1) When it comes to investing, don’t be a chicken, be a hawk : Don’t be afraid to say no to 99.9% of investment opportunities. You only need to find one great company, before others, to change your life. Extraordinary returns follow extraordinary discipline. An investor’s goal should always be to make as few investment decisions as possible. Keep your hurdle rate high and embrace inaction.

As you fly above the investment world looking for opportunities, develop tools, strategies, even statements, that you can apply quickly to evaluate opportunities. Know what you are looking for so you can develop the vision to recognize an opportunity quicker.

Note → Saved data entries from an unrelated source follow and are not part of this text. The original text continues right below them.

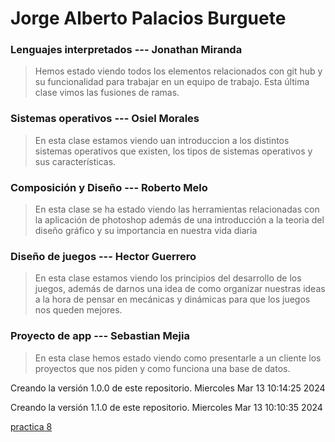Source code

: # Jorge Alberto Palacios Burguete

### Lenguajes interpretados --- Jonathan Miranda
>Hemos estado viendo todos los elementos relacionados con git hub y su funcionalidad para trabajar en un equipo de trabajo. Esta última clase vimos las fusiones de ramas.

### Sistemas operativos --- Osiel Morales
> En esta clase estamos viendo uan introduccion a los distintos sistemas operativos que existen, los tipos de sistemas operativos y sus características.

### Composición y Diseño --- Roberto Melo
> En esta clase se ha estado viendo las herramientas relacionadas con la aplicación de photoshop además de una introducción a la teoria del diseño gráfico y su importancia en nuestra vida diaria

### Diseño de juegos --- Hector Guerrero
> En esta clase estamos viendo los principios del desarrollo de los juegos, además de darnos una idea de como organizar nuestras ideas a la hora de pensar en mecánicas y dinámicas para que los juegos nos queden mejores.

### Proyecto de app --- Sebastian Mejia
> En esta clase hemos estado viendo como presentarle a un cliente los proyectos que nos piden y como funciona una base de datos.

Creando la versión 1.0.0 de este repositorio.  Miercoles Mar 13 10:14:25 2024

Creando la versión 1.1.0 de este repositorio.  Miercoles Mar 13 10:10:35 2024

[practica 8](/Practica-8.md)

2) Don’t bother finding the next multi-bagger if you are not going to develop the conviction to hold it: Stocks rarely perform in the time frames we predict, and it’s why the market only works for investors that have a long-term portfolio focus. Performance is never linear, up and to the right, year after year. You sometimes have to hold onto a position for a few years before it goes up 100% in 3 months.

If you’re invested in great businesses that continue to grow and earn more money, don’t let lulls in stock price and boredom scare you out of them.

Investors tend to over-analyze when stocks are going down (fear) and under-analyze when stocks are going up (greed). ‪The hardest part of investing is holding through these times, embracing boredom and inactivity, and distancing human nature-emotion from investment decisions.

3) Learn to differentiate between business performance and stock performance: Sustainable multi-baggers have certain characteristics: Long-term revenue and earnings growth with little to no dilution. When you are holding onto a position ask yourself – Is this business growing and making more money per share than it did a year ago, two years ago?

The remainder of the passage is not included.